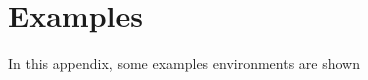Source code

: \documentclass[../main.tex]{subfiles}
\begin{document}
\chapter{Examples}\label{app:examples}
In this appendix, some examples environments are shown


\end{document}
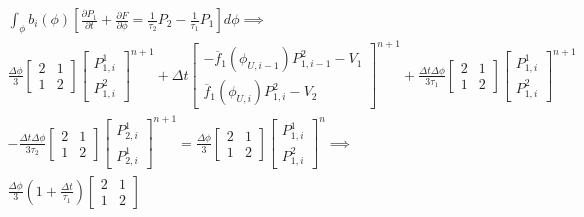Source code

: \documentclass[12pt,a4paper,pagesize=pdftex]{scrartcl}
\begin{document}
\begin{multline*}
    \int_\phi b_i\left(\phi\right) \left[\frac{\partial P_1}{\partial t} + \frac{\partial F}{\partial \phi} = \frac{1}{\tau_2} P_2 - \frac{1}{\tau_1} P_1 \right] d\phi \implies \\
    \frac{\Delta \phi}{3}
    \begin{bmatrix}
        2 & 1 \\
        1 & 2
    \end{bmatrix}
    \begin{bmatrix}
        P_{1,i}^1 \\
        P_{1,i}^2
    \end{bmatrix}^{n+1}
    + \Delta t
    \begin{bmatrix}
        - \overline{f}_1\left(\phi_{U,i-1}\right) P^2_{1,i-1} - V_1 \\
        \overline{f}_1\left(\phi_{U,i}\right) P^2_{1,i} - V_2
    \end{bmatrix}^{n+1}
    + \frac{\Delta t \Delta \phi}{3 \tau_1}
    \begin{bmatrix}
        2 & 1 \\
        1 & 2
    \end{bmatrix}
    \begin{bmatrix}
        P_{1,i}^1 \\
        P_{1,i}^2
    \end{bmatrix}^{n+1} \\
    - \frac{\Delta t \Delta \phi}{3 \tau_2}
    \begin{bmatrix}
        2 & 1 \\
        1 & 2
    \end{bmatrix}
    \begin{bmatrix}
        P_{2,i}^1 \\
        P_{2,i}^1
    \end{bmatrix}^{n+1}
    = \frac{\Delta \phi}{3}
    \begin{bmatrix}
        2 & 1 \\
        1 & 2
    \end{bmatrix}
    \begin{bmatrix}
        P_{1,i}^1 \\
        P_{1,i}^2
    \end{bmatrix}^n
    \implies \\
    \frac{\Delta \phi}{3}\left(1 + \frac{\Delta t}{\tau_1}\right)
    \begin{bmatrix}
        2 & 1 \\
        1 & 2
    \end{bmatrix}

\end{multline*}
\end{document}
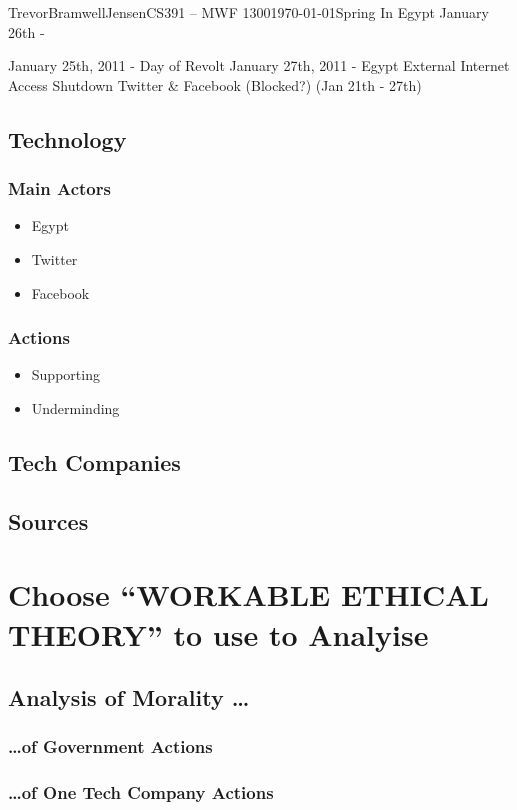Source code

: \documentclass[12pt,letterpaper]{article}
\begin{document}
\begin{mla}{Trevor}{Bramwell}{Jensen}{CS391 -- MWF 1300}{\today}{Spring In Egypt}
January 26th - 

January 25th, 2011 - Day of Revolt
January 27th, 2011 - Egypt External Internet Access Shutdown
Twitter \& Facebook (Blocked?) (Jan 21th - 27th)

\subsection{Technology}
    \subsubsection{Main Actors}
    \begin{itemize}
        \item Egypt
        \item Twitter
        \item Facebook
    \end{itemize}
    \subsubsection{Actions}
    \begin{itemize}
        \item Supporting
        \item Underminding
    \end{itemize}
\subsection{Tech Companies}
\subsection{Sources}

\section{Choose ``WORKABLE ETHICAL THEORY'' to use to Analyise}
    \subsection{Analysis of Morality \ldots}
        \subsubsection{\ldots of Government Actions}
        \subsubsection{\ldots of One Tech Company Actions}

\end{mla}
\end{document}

::::

» What you need to do
Would you mind returning each entry above word for word, skipping the images?

» Answer section
Source code

: \documentclass[../main.tex]{subfiles}
\begin{document}
\chapter{Examples}\label{app:examples}
In this appendix, some examples environments are shown


\end{document}
Source code

: \documentclass[12pt,a4paper,pagesize=pdftex]{scrartcl}
\begin{document}
\begin{multline*}
    \int_\phi b_i\left(\phi\right) \left[\frac{\partial P_1}{\partial t} + \frac{\partial F}{\partial \phi} = \frac{1}{\tau_2} P_2 - \frac{1}{\tau_1} P_1 \right] d\phi \implies \\
    \frac{\Delta \phi}{3}
    \begin{bmatrix}
        2 & 1 \\
        1 & 2
    \end{bmatrix}
    \begin{bmatrix}
        P_{1,i}^1 \\
        P_{1,i}^2
    \end{bmatrix}^{n+1}
    + \Delta t
    \begin{bmatrix}
        - \overline{f}_1\left(\phi_{U,i-1}\right) P^2_{1,i-1} - V_1 \\
        \overline{f}_1\left(\phi_{U,i}\right) P^2_{1,i} - V_2
    \end{bmatrix}^{n+1}
    + \frac{\Delta t \Delta \phi}{3 \tau_1}
    \begin{bmatrix}
        2 & 1 \\
        1 & 2
    \end{bmatrix}
    \begin{bmatrix}
        P_{1,i}^1 \\
        P_{1,i}^2
    \end{bmatrix}^{n+1} \\
    - \frac{\Delta t \Delta \phi}{3 \tau_2}
    \begin{bmatrix}
        2 & 1 \\
        1 & 2
    \end{bmatrix}
    \begin{bmatrix}
        P_{2,i}^1 \\
        P_{2,i}^1
    \end{bmatrix}^{n+1}
    = \frac{\Delta \phi}{3}
    \begin{bmatrix}
        2 & 1 \\
        1 & 2
    \end{bmatrix}
    \begin{bmatrix}
        P_{1,i}^1 \\
        P_{1,i}^2
    \end{bmatrix}^n
    \implies \\
    \frac{\Delta \phi}{3}\left(1 + \frac{\Delta t}{\tau_1}\right)
    \begin{bmatrix}
        2 & 1 \\
        1 & 2
    \end{bmatrix}

\end{multline*}
\end{document}
Source code

: \documentclass[12pt,letterpaper]{article}
\begin{document}
\begin{mla}{Trevor}{Bramwell}{Jensen}{CS391 -- MWF 1300}{\today}{Spring In Egypt}
January 26th - 

January 25th, 2011 - Day of Revolt
January 27th, 2011 - Egypt External Internet Access Shutdown
Twitter \& Facebook (Blocked?) (Jan 21th - 27th)

\subsection{Technology}
    \subsubsection{Main Actors}
    \begin{itemize}
        \item Egypt
        \item Twitter
        \item Facebook
    \end{itemize}
    \subsubsection{Actions}
    \begin{itemize}
        \item Supporting
        \item Underminding
    \end{itemize}
\subsection{Tech Companies}
\subsection{Sources}

\section{Choose ``WORKABLE ETHICAL THEORY'' to use to Analyise}
    \subsection{Analysis of Morality \ldots}
        \subsubsection{\ldots of Government Actions}
        \subsubsection{\ldots of One Tech Company Actions}

\end{mla}
\end{document}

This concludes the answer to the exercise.